Introduction:
Early detection of pulmonary nodules can improve the survival rate of the patients
suffering from lung cancer. The distribution, size and density of small nodules is generally of more significant in
differential diagnosis, so all the features are usually taken into account for diagnosis.1 CT is most
sensitive in detection of pulmonary nodes,2 usually recommended to follow the changes in nodule size,
number and morphology.3,4 CT has post processing tools to reduce the fatigue and time of the observer for
nodule detection these tools include Maximum Intensity Projection (MIP) and Volume Rendering (VR).5 The
basic clinical application of MIP is to improve the detection of pulmonary nodules and the assessment of their
profusion. MIP makes also easier the differentiation between ground glass opacity and mosaic perfusion in case of
mosaic attenuation pattern. Volume Rendering technique, which provides a color and opacity to
individual density, may result in an image close to the macroscopic pathological view, with promising perspectives.6
VR is less user dependent, measurements particularly in those structures perpendicular to the axial plane are more
accurately obtained.7 We compared MIP, VR with Average at various slab thicknesses for detecting
pulmonary nodules in MDCT. Objectives of the study was to compare MIP with VR technique in detecting pulmonary
nodules. To ascertain the best slab thickness of MIP and VR (4, 7 and 11mm) and to know the effective reconstruction
method for different nodule size and density. As per our knowledge any study had not been done in past, about the
detection rate with respect to the density of nodules so, this study would reflect the importance of reconstruction
technique in low and high density nodules.
Materials and Methods:
A cross sectional prospective study was conducted by non-probability sampling technique over a period of 6 months after obtaining institutional ethical clearance. All the patients referred to radiology department with history of metastatic or infective lung diseases and who underwent HRCT thorax were included. The age group ranged from 18-81 years. For the diversities of nodules the data set with nodules <45 in both lungs was only used. Patients with fibrosis, scaring, pneumonia/atelectasis and motion artefact were excluded from the study. Patients on ventilator support were excluded from the study.

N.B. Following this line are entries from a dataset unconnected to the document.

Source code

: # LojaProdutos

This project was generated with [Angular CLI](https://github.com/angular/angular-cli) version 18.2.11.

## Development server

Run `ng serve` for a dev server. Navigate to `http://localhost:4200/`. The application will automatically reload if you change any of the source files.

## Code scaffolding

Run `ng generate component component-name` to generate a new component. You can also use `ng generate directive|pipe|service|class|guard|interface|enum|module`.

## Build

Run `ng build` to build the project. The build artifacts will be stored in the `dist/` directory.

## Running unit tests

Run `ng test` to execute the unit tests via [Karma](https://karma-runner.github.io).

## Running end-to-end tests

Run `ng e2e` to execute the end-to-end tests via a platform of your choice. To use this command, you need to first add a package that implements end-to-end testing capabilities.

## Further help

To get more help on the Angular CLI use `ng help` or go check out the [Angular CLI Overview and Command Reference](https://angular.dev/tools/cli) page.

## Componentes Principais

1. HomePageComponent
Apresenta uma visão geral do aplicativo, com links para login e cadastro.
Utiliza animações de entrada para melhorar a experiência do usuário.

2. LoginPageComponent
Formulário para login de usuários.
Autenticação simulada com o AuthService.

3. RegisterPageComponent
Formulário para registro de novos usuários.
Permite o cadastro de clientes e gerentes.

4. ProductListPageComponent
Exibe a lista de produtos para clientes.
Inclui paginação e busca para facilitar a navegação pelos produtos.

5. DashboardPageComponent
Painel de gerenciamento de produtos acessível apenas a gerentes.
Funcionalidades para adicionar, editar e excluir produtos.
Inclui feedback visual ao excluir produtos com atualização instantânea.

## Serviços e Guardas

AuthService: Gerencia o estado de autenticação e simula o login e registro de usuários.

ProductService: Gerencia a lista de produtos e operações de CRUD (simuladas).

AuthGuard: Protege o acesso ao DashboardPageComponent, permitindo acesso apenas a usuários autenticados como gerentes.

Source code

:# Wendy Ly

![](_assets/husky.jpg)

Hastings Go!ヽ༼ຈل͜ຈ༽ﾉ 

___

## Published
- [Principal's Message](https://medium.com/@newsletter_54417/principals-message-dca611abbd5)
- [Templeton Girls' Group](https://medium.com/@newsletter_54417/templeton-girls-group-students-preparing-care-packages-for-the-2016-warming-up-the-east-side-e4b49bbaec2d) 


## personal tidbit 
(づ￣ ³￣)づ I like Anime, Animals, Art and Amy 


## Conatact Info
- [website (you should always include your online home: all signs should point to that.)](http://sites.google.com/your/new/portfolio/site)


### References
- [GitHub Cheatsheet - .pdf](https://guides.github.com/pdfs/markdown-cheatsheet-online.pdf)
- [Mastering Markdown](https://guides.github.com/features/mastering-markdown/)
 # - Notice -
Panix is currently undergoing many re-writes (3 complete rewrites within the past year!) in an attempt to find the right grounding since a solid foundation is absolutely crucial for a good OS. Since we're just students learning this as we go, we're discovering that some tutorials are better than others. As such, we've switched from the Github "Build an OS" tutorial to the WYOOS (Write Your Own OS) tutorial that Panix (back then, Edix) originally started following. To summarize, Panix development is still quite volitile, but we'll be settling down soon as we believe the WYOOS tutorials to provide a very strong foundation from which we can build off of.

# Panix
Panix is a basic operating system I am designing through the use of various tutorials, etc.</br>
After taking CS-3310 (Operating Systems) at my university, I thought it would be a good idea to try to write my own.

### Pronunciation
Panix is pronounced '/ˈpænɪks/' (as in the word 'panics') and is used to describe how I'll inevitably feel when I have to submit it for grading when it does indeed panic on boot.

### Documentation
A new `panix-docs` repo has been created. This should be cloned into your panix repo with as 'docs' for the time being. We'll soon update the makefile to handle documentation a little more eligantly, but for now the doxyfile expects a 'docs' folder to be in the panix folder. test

HRCT scan of thorax was performed on MDCT Brilliance 64 slice Phillips with a scan time of 4.341 sec at an interval of 10mm, from the apex of the lungs to the diaphragm using collimation of 64 x 0.625 and slice thickness of 1mm with a lung enhanced filter for producing standard resolution.
During the scan, the patient was instructed to breathe at full inspiration and hold his /her breath for a few sec during scanning time in-order to reduce motion artefacts.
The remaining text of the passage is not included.